LLMs Trained on Clinical Notes Predict Patient Events
Researchers have adapted Foresight Learning for clinical predictions by transforming time-sequenced MIMIC-III notes into examples suitable for training large language models. This method generates 6,900 predictive instances from 702 hospital admissions, covering aspects like medications, procedures, organ support, microbiology, and mortality. A compact LoRA adapter, trained on these instances, enhances the performance of the base model, lowering the expected calibration error from 0.1269 to 0.0398 and the Brier score from 0.199 to 0.145. Additionally, it slightly surpasses GPT-5 point estimates on previously unseen questions.

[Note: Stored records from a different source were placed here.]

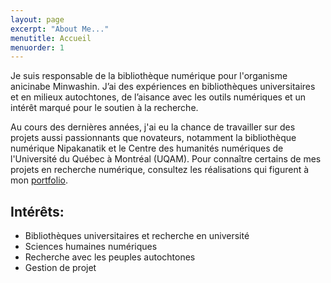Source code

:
 ```yaml
---
layout: page
excerpt: "About Me..."
menutitle: Accueil
menuorder: 1
---
```


Je suis responsable de la bibliothèque numérique pour l'organisme anicinabe Minwashin. J’ai des expériences en bibliothèques universitaires et en milieux autochtones, de l’aisance avec les outils numériques et un intérêt marqué pour le soutien à la recherche.

Au cours des dernières années, j'ai eu la chance de travailler sur des projets aussi passionnants que novateurs, notamment la bibliothèque numérique Nipakanatik et le Centre des humanités numériques de l'Université du Québec à Montréal (UQAM). Pour connaître certains de mes projets en recherche numérique, consultez les réalisations qui figurent à mon [portfolio](https://juste-un-roy.github.io/portfolio/).

## Intérêts:

- Bibliothèques universitaires et recherche en université
- Sciences humaines numériques
- Recherche avec les peuples autochtones
- Gestion de projet
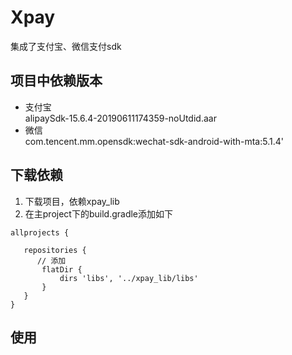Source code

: 
# Xpay 
集成了支付宝、微信支付sdk  

## 项目中依赖版本
 - 支付宝        
alipaySdk-15.6.4-20190611174359-noUtdid.aar
 - 微信  
com.tencent.mm.opensdk:wechat-sdk-android-with-mta:5.1.4'
 
 

 ## 下载依赖   
 
 1. 下载项目，依赖xpay_lib
 2. 在主project下的build.gradle添加如下
 ```
 allprojects {

    repositories {
       // 添加  
        flatDir {
            dirs 'libs', '../xpay_lib/libs'
        }
    }
}
 ```
 ## 使用
 
 
 
 
 
 
 
 
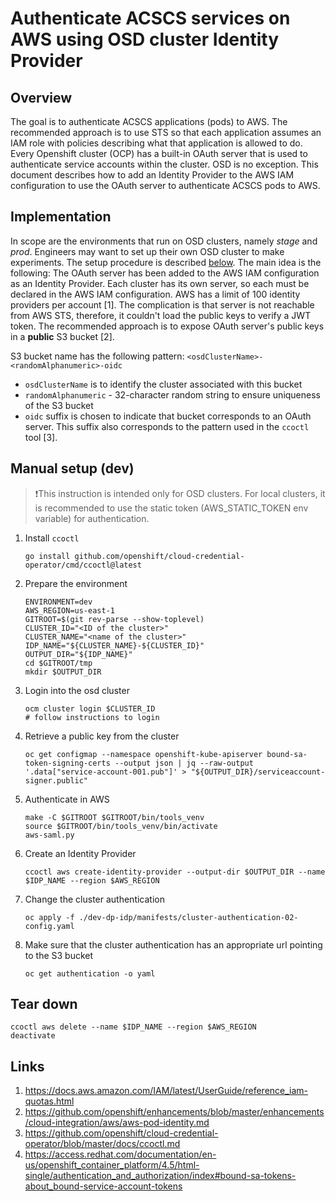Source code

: # Authenticate ACSCS services on AWS using OSD cluster Identity Provider

## Overview
The goal is to authenticate ACSCS applications (pods) to AWS. The recommended approach is to use STS so that each application assumes an IAM role with policies describing what that application is allowed to do.
Every Openshift cluster (OCP) has a built-in OAuth server that is used to authenticate service accounts within the cluster. OSD is no exception. This document describes how to add an Identity Provider to the AWS IAM configuration to use the OAuth server to authenticate ACSCS pods to AWS.

## Implementation
In scope are the environments that run on OSD clusters, namely _stage_ and _prod_. Engineers may want to set up their own OSD cluster to make experiments. The setup procedure is described [below](#manual-setup-dev).
The main idea is the following: The OAuth server has been added to the AWS IAM configuration as an Identity Provider. Each cluster has its own server, so each must be declared in the AWS IAM configuration. AWS has a limit of 100 identity providers per account [1].
The complication is that server is not reachable from AWS STS, therefore, it couldn't load the public keys to verify a JWT token. The recommended approach is to expose OAuth server's public keys in a **public** S3 bucket [2].

S3 bucket name has the following pattern: `<osdClusterName>-<randomAlphanumeric>-oidc`
- `osdClusterName` is to identify the cluster associated with this bucket
- `randomAlphanumeric` - 32-character random string to ensure uniqueness of the S3 bucket
- `oidc` suffix is chosen to indicate that bucket corresponds to an OAuth server. This suffix also corresponds to the pattern used in the `ccoctl` tool [3].

## Manual setup (dev)
> ❗️This instruction is intended only for OSD clusters. For local clusters, it is recommended to use the static token (AWS_STATIC_TOKEN env variable) for authentication.

1. Install `ccoctl`
   ```shell
   go install github.com/openshift/cloud-credential-operator/cmd/ccoctl@latest
   ```
1. Prepare the environment
    ```shell
    ENVIRONMENT=dev
    AWS_REGION=us-east-1
    GITROOT=$(git rev-parse --show-toplevel)
    CLUSTER_ID="<ID of the cluster>"
    CLUSTER_NAME="<name of the cluster>"
    IDP_NAME="${CLUSTER_NAME}-${CLUSTER_ID}"
    OUTPUT_DIR="${IDP_NAME}"
    cd $GITROOT/tmp
    mkdir $OUTPUT_DIR
    ```
1. Login into the osd cluster
    ```shell
    ocm cluster login $CLUSTER_ID
    # follow instructions to login
    ```
1. Retrieve a public key from the cluster
    ```shell
    oc get configmap --namespace openshift-kube-apiserver bound-sa-token-signing-certs --output json | jq --raw-output '.data["service-account-001.pub"]' > "${OUTPUT_DIR}/serviceaccount-signer.public"
    ```
1. Authenticate in AWS
    ```saml
    make -C $GITROOT $GITROOT/bin/tools_venv
    source $GITROOT/bin/tools_venv/bin/activate
    aws-saml.py
    ```
1. Create an Identity Provider
    ```shell
    ccoctl aws create-identity-provider --output-dir $OUTPUT_DIR --name $IDP_NAME --region $AWS_REGION
    ```
1. Change the cluster authentication
    ```shell
    oc apply -f ./dev-dp-idp/manifests/cluster-authentication-02-config.yaml
    ```
1. Make sure that the cluster authentication has an appropriate url pointing to the S3 bucket
    ```shell
    oc get authentication -o yaml
    ```

## Tear down
```shell
ccoctl aws delete --name $IDP_NAME --region $AWS_REGION
deactivate
```

## Links
1. https://docs.aws.amazon.com/IAM/latest/UserGuide/reference_iam-quotas.html
1. https://github.com/openshift/enhancements/blob/master/enhancements/cloud-integration/aws/aws-pod-identity.md
1. https://github.com/openshift/cloud-credential-operator/blob/master/docs/ccoctl.md
1. https://access.redhat.com/documentation/en-us/openshift_container_platform/4.5/html-single/authentication_and_authorization/index#bound-sa-tokens-about_bound-service-account-tokens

This technique allows for the reuse of clinical prediction supervision derived from longitudinal notes without the need for manually crafted structured data.
Key facts
- arXiv:2605.12817v1 describes training LLMs to predict clinical events from MIMIC-III notes.
- Foresight Learning is extended to clinical prediction by converting time-ordered notes into examples.
- Each example consists of past patient context, a natural-language question about a future event, and a label from later documentation.
- 6,900 prediction examples are generated from 702 admissions.
- Predictions cover medications, procedures, organ support, microbiology, and mortality.
- A LoRA adapter reduces expected calibration error from 0.1269 to 0.0398.
- Brier score improves from 0.199 to 0.145.
- The method slightly outperforms GPT-5 point estimates on held-out questions.